Lecture 5: Carotid Artery Duplex Imaging Flashcards
patient history that can indicate a carotid artery scan? (6)
- neurological symptoms
- myocardial infarction
- HTN
- diabetes
- smoking
- vascular surgeries
3 scanning positions when scanning carotid
- anterolateral
- lateral
- posterolateral
the CCA waveform has elements of both ___ & ___
ICA & ECA
what is interpretive criteria for carotid stenosis primarily based on?

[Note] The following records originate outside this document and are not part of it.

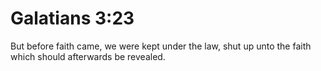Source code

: # Galatians 3:23

But before faith came, we were kept under the law, shut up unto the faith which should afterwards be revealed.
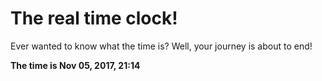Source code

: # The real time clock!

Ever wanted to know what the time is? Well, your journey is about to end!

**The time is Nov 05, 2017, 21:14**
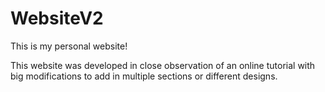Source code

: # WebsiteV2
This is my personal website!

This website was developed in close observation of an online tutorial with big modifications to add in multiple sections or different designs.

velocities taken with PW Doppler waveform & waveform analysis
this vessel is low resistance, has continuous forward flow, and no branches in the cervical region
ICA
this vessel is high resistance, contains branches in the cervical portion, and responds to the temporal tap
ECA
at the posterolateral approach, which branch of the CCA is in the near field and which is in the far field?
ICA is in the near field; ECA in far field
this waveform has elements of both ICA & ECA with a sharp upstroke, moderate diastolic flow, and a well-defined dicrotic notch
CCA waveform
the waveform of this branch of the carotid is low resistance with broad systolic peaks, substantial diastolic flow, and a dicrotic notch that isn’t well visualized
ICA waveform
what is the typical range for PSV for the ICA?
54-88 cm/sec
what is considered the abnormal PSV for the ICA?
> 100cm/sec
MAX FOR NL <125cm/sec
the waveform for this branch of the CCA is high resistance with a sharp systolic upstroke, little flow in diastole, and a well-visualized dicrotic notch
ECA waveform
what is the normal range for PSV in the ECA?
77-115 cm/sec
MAX FOR NL <125cm/sec
how does plaque formation start?
lipids start infiltrating the tunica intima
progressive accumulation of plaque affects which layers of the arterial walls?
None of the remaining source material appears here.